> _Exercise prompt_
A single number is expected: the count of lines in the records below that contain "label".

[Plain-text document sources]
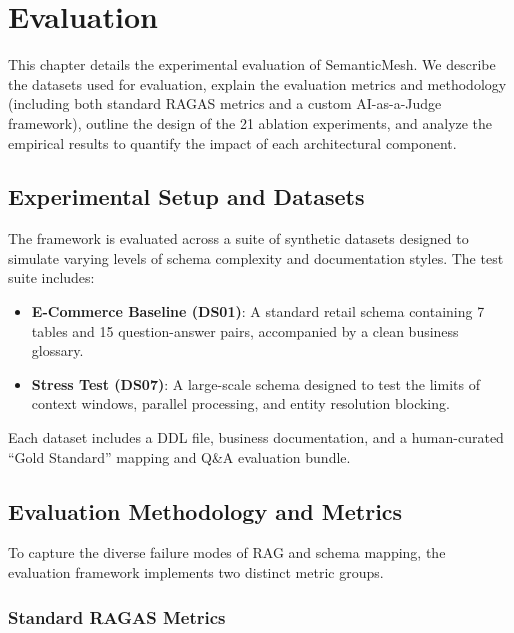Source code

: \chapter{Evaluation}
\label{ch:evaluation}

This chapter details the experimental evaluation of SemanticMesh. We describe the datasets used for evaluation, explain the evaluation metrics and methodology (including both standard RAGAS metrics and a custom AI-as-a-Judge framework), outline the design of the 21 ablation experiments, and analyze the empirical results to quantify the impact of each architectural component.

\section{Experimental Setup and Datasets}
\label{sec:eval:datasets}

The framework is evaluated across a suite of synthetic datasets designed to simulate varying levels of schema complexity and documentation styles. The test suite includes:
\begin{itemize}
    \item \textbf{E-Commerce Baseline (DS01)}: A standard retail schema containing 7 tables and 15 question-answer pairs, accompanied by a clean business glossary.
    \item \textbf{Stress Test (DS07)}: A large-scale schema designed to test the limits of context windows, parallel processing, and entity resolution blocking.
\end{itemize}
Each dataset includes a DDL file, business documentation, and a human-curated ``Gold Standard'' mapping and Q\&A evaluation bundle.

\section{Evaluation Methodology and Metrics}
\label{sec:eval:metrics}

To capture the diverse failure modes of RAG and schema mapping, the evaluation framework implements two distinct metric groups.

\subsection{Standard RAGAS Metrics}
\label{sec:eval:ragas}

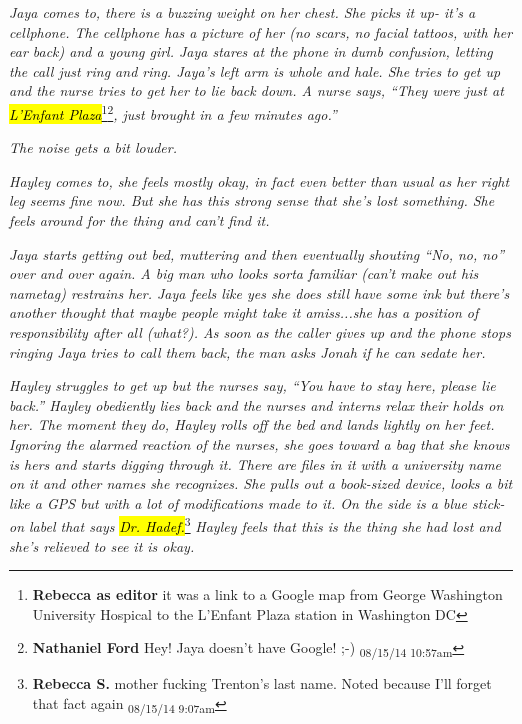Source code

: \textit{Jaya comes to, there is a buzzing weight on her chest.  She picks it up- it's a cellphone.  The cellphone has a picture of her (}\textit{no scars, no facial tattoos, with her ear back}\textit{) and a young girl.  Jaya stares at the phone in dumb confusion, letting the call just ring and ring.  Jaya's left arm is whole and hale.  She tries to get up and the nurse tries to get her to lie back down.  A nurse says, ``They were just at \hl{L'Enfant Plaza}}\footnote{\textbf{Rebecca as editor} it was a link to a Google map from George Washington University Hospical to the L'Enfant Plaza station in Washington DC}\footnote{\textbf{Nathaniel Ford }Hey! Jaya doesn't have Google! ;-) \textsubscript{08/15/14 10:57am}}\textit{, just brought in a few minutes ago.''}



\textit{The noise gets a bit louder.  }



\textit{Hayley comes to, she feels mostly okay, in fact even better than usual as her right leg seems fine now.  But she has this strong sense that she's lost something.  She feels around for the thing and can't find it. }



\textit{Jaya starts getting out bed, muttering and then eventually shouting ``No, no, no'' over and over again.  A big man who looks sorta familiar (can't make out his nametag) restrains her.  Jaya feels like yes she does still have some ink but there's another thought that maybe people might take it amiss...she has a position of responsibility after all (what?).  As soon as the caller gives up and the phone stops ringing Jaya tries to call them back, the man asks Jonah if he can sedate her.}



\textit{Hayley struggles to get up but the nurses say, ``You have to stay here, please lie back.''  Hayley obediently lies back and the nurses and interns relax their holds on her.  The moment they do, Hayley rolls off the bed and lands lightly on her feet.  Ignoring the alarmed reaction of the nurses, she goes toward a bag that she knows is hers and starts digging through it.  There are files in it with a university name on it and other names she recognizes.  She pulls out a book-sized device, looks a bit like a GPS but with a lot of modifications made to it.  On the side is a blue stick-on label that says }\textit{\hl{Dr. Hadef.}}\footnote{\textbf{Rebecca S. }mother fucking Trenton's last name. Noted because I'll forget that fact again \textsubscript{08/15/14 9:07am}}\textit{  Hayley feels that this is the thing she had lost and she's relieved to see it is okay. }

> _Written response_
5